Here’s something that I suspect is happening at a number of bigcorps across the U.S.:
o Bigcorp decides that it wants to be in a whole bunch of Web2.0-ish consumer businesses.
o Bigcorp knows itself and decides, intelligently, that it doesn’t have the technical bench strength to build Web2.0-ish products in all these niches (or, truth be told, probably in even one of these niches).
o Bigcorp decides to build-rather-than-buy, and assembles war chest and M&A experts to begin hoovering up small innovative web startups. The synergies after integration are going to be fantabulous.
[This is the present time.]
o Bigcorp now has acquired 8 startups – the LAMP dating service, the Windows/IIS/Coldfusion travel site, the Ruby-on-Rails karaoke hot-or-not smackdown …
o Bigcorp decrees that all sites will be rewritten in Java, with Bigcorp single sign-on.
o Bigcorp begins to discover that integration requires almost as much technical bench strength as building from scratch.

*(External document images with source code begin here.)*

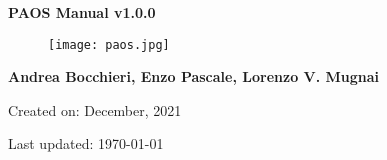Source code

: 

\begin{titlepage}

    \centering

    \vspace*{30mm} %
    \textbf{\Huge {PAOS Manual v1.0.0}}

    \vspace{20mm}
    \begin{figure}[!h]
        \centering
        \texttt{[image: paos.jpg]}
        \label{fig:paos_logo}
    \end{figure}

    \vspace{25mm}
    \Large \textbf{{Andrea Bocchieri, Enzo Pascale, Lorenzo V. Mugnai}}

    \vspace*{8mm}
    \small Created on: December, 2021

    \vspace{2mm}
    \small Last updated: \MonthYearFormat\today


\end{titlepage}

\clearpage
{}
\tableofcontents
\listoffigures
\listoftables
\clearpage
{}
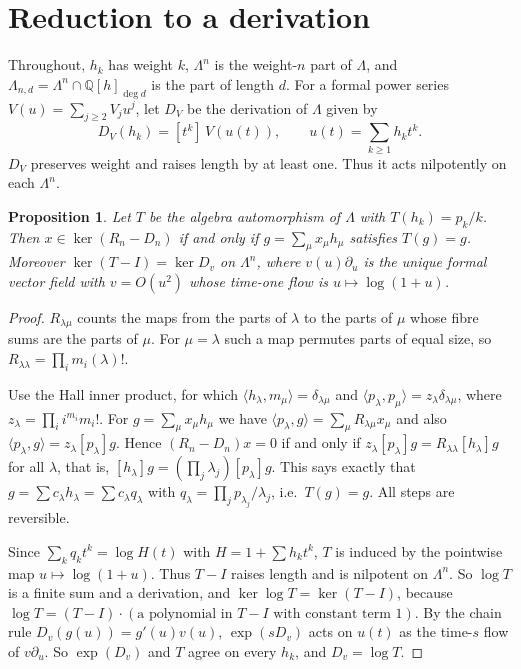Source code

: \documentclass[11pt]{article}
\newtheorem{proposition}[theorem]{Proposition}
\theoremstyle{definition}
\theoremstyle{remark}
\newcommand{\Q}{\mathbb{Q}}
\newcommand{\La}{\Lambda}
\begin{document}
\section{Reduction to a derivation}\label{sec:reduction}

Throughout, $h_k$ has weight $k$, $\La^n$ is the weight-$n$ part of $\La$, and $\La_{n,d}=\La^n\cap\Q[h]_{\deg d}$
is the part of length $d$. For a formal power series $V(u)=\sum_{j\ge2}V_ju^j$, let $D_V$ be the derivation of
$\La$ given by
\[
  D_V(h_k)=[t^k]\,V(u(t)),\qquad u(t)=\sum_{k\ge1}h_kt^k .
\]
$D_V$ preserves weight and raises length by at least one. Thus it acts nilpotently on each $\La^n$.

\begin{proposition}\label{R1}
Let $T$ be the algebra automorphism of $\La$ with $T(h_k)=p_k/k$. Then $x\in\ker(R_n-D_n)$ if and only if
$g=\sum_\mu x_\mu h_\mu$ satisfies $T(g)=g$. Moreover $\ker(T-I)=\ker D_v$ on $\La^n$, where $v(u)\partial_u$
is the unique formal vector field with $v=O(u^2)$ whose time-one flow is $u\mapsto\log(1+u)$.
\end{proposition}

\begin{proof}
$R_{\lambda\mu}$ counts the maps from the parts of $\lambda$ to the parts of $\mu$ whose fibre sums are the parts of
$\mu$. For $\mu=\lambda$ such a map permutes parts of equal size, so $R_{\lambda\lambda}=\prod_im_i(\lambda)!$.

Use the Hall inner product, for which $\langle h_\lambda,m_\mu\rangle=\delta_{\lambda\mu}$ and
$\langle p_\lambda,p_\mu\rangle=z_\lambda\delta_{\lambda\mu}$, where $z_\lambda=\prod_ii^{m_i}m_i!$. For
$g=\sum_\mu x_\mu h_\mu$ we have $\langle p_\lambda,g\rangle=\sum_\mu R_{\lambda\mu}x_\mu$ and also
$\langle p_\lambda,g\rangle=z_\lambda[p_\lambda]g$. Hence $(R_n-D_n)x=0$ if and only if
$z_\lambda[p_\lambda]g=R_{\lambda\lambda}[h_\lambda]g$ for all $\lambda$, that is,
$[h_\lambda]g=(\prod_j\lambda_j)[p_\lambda]g$. This says exactly that $g=\sum c_\lambda h_\lambda=\sum c_\lambda
q_\lambda$ with $q_\lambda=\prod_jp_{\lambda_j}/\lambda_j$, i.e.\ $T(g)=g$. All steps are reversible.

Since $\sum_kq_kt^k=\log H(t)$ with $H=1+\sum h_kt^k$, $T$ is induced by the pointwise map $u\mapsto\log(1+u)$.
Thus $T-I$ raises length and is nilpotent on $\La^n$. So $\log T$ is a finite sum and a derivation, and
$\ker\log T=\ker(T-I)$, because $\log T=(T-I)\cdot(\text{a polynomial in }T-I\text{ with constant term }1)$. By the
chain rule $D_v(g(u))=g'(u)v(u)$, $\exp(sD_v)$ acts on $u(t)$ as the time-$s$ flow of $v\partial_u$. So
$\exp(D_v)$ and $T$ agree on every $h_k$, and $D_v=\log T$.
\end{proof}
\end{document}
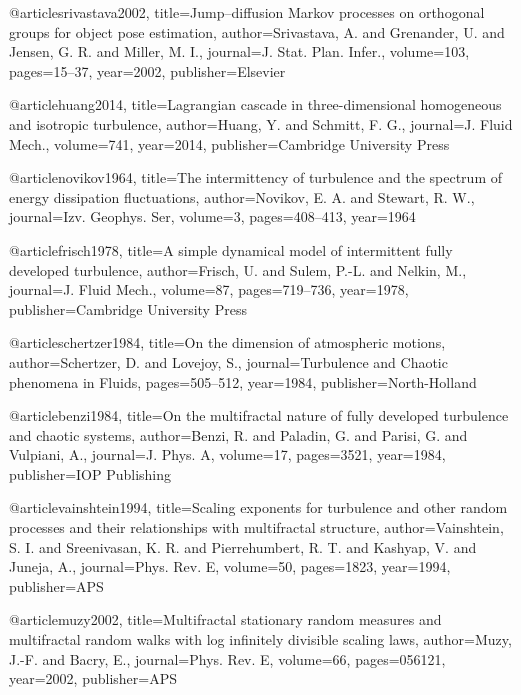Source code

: 
@article{srivastava2002,
  title={{Jump--diffusion Markov processes on orthogonal groups for object pose estimation}},
  author={Srivastava, A. and Grenander, U. and Jensen, G. R. and Miller, M. I.},
  journal={J. Stat. Plan. Infer.},
  volume={103},
  pages={15--37},
  year={2002},
  publisher={Elsevier}
}


@article{huang2014,
  title={{La\-gran\-gian cas\-ca\-de in three-dimensional ho\-mo\-ge\-neous and isotropic turbulence}},
  author={Huang, Y. and Schmitt, F. G.},
  journal={J. Fluid Mech.},
  volume={741},
  year={2014},
  publisher={Cambridge University Press}
}


@article{novikov1964,
  title={{The intermittency of turbulence and the spectrum of energy dissipation fluctuations}},
  author={Novikov, E. A. and Stewart, R. W.},
  journal={Izv. Geophys. Ser},
  volume={3},
  pages={408--413},
  year={1964}
}

@article{frisch1978,
  title={{A simple dynamical model of intermittent fully developed turbulence}},
  author={Frisch, U. and Sulem, P.-L. and Nelkin, M.},
  journal={J. Fluid Mech.},
  volume={87},
  pages={719--736},
  year={1978},
  publisher={Cambridge University Press}
}

@article{schertzer1984,
  title={{On the dimension of atmospheric motions}},
  author={Schertzer, D. and Lovejoy, S.},
  journal={Turbulence and Chaotic phenomena in Fluids},
  pages={505--512},
  year={1984},
  publisher={North-Holland}
}

@article{benzi1984,
  title={{On the multifractal nature of fully developed turbulence and chaotic systems}},
  author={Benzi, R. and Paladin, G. and Parisi, G. and Vulpiani, A.},
  journal={J. Phys. A},
  volume={17},
  pages={3521},
  year={1984},
  publisher={IOP Publishing}
}

@article{vainshtein1994,
  title={{Scaling exponents for turbulence and other random processes and their relationships with multifractal structure}},
  author={Vainshtein, S. I. and Sreenivasan, K. R. and Pierrehumbert, R. T. and Kashyap, V. and Juneja, A.},
  journal={Phys. Rev. E},
  volume={50},
  pages={1823},
  year={1994},
  publisher={APS}
}

@article{muzy2002,
  title={{Multifractal stationary random measures and multifractal random walks with log infinitely divisible scaling laws}},
  author={Muzy, J.-F. and Bacry, E.},
  journal={Phys. Rev. E},
  volume={66},
  pages={056121},
  year={2002},
  publisher={APS}
}

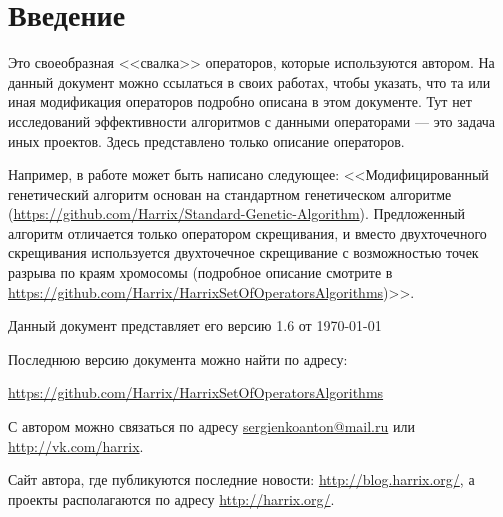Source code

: \section{Введение}

Это своеобразная <<свалка>> операторов, которые используются автором. На данный документ можно ссылаться в своих работах, чтобы указать, что та или иная модификация операторов подробно описана в этом документе. Тут нет исследований эффективности алгоритмов с данными операторами --- это задача иных проектов. Здесь представлено только описание операторов.

Например, в работе может быть написано следующее: <<Модифицированный генетический алгоритм основан на стандартном генетическом алгоритме (\href{https://github.com/Harrix/Standard-Genetic-Algorithm}{https://github.com/Harrix/Standard-Genetic-Algorithm}). Предложенный алгоритм отличается только оператором скрещивания, и вместо двухточечного скрещивания используется двухточечное скрещивание с возможностью точек разрыва по краям хромосомы (подробное описание смотрите в \href{https://github.com/Harrix/HarrixSetOfOperatorsAlgorithms}{https://github.com/Harrix/HarrixSetOfOperatorsAlgorithms})>>.

Данный документ представляет его версию 1.6 от \today

Последнюю версию документа можно найти по адресу:

\href{https://github.com/Harrix/HarrixSetOfOperatorsAlgorithms}{https://github.com/Harrix/HarrixSetOfOperatorsAlgorithms}

С автором можно связаться по адресу \href{mailto:sergienkoanton@mail.ru}{sergienkoanton@mail.ru} или  \href{http://vk.com/harrix}{http://vk.com/harrix}.

Сайт автора, где публикуются последние новости: \href{http://blog.harrix.org/}{http://blog.harrix.org/}, а проекты располагаются по адресу \href{http://harrix.org/}{http://harrix.org/}.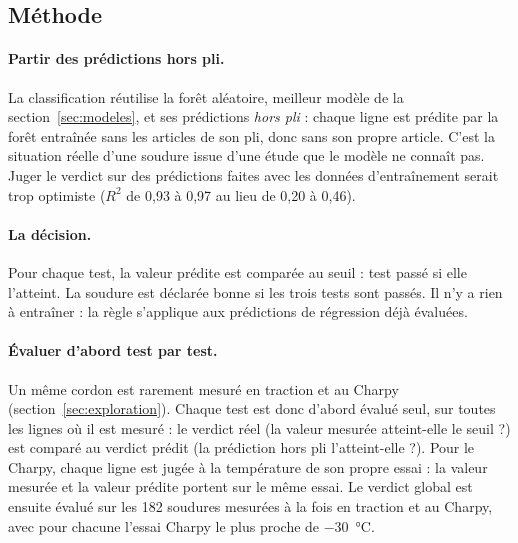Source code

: \subsection{Méthode}\label{sec:classif-methode}

\paragraph{Partir des prédictions hors pli.} La classification réutilise la forêt
aléatoire, meilleur modèle de la section~\ref{sec:modeles}, et ses prédictions
\emph{hors pli} : chaque ligne est prédite par la forêt entraînée sans les articles de
son pli, donc sans son propre article. C'est la situation réelle d'une soudure issue
d'une étude que le modèle ne connaît pas. Juger le verdict sur des prédictions faites
avec les données d'entraînement serait trop optimiste ($R^2$ de 0,93 à 0,97 au lieu de
0,20 à 0,46).

\paragraph{La décision.} Pour chaque test, la valeur prédite est comparée au seuil :
test passé si elle l'atteint. La soudure est déclarée bonne si les trois tests sont
passés. Il n'y a rien à entraîner : la règle s'applique aux prédictions de régression
déjà évaluées.

\paragraph{Évaluer d'abord test par test.} Un même cordon est rarement mesuré en
traction et au Charpy (section~\ref{sec:exploration}). Chaque test est donc d'abord
évalué seul, sur toutes les lignes où il est mesuré : le verdict réel (la valeur mesurée
atteint-elle le seuil ?) est comparé au verdict prédit (la prédiction hors pli
l'atteint-elle ?). Pour le Charpy, chaque ligne est jugée à la température de son propre
essai : la valeur mesurée et la valeur prédite portent sur le même essai. Le verdict
global est ensuite évalué sur les 182 soudures mesurées à la fois en traction et
au Charpy, avec pour chacune l'essai Charpy le plus proche de \SI{-30}{\celsius}.

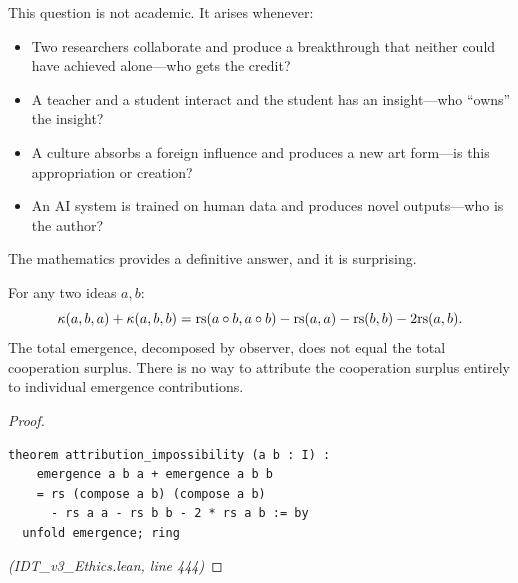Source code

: This question is not academic. It arises whenever:
\begin{itemize}
\item Two researchers collaborate and produce a breakthrough that neither could
have achieved alone---who gets the credit?
\item A teacher and a student interact and the student has an insight---who
``owns'' the insight?
\item A culture absorbs a foreign influence and produces a new art form---is
this appropriation or creation?
\item An AI system is trained on human data and produces novel outputs---who
is the author?
\end{itemize}

The mathematics provides a definitive answer, and it is surprising.

\begin{theorem}
\label{thm:attribution-impossibility}
For any two ideas $a, b$:
\[
  \emerge(a, b, a) + \emerge(a, b, b) = \rs(a \compose b, a \compose b) - \rs(a,a) - \rs(b,b) - 2\rs(a,b).
\]
The total emergence, decomposed by observer, does not equal the total
cooperation surplus. There is no way to attribute the cooperation surplus
entirely to individual emergence contributions.
\end{theorem}

\begin{proof}
\begin{lstlisting}
theorem attribution_impossibility (a b : I) :
    emergence a b a + emergence a b b
    = rs (compose a b) (compose a b)
      - rs a a - rs b b - 2 * rs a b := by
  unfold emergence; ring
\end{lstlisting}
\textit{(IDT\_v3\_Ethics.lean, line 444)}
\end{proof}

o Bigcorp remains a balkanized set of web properties, with unified P&L and disjoint userbases.
[Believe it or not, in this post I am not talking trash about the particular bigcorp I work for (even though I talk trash about it in most of my other posts. 🙂 Although there have been successes (like Inktomi (IMHO), the acquisition that brought me in) and failures (which I won’t list), in general my bigcorp has done a good job with acquired companies and (some would even argue) has made acquisition-integration its forte (it has certainly had enough experience to get good at it).]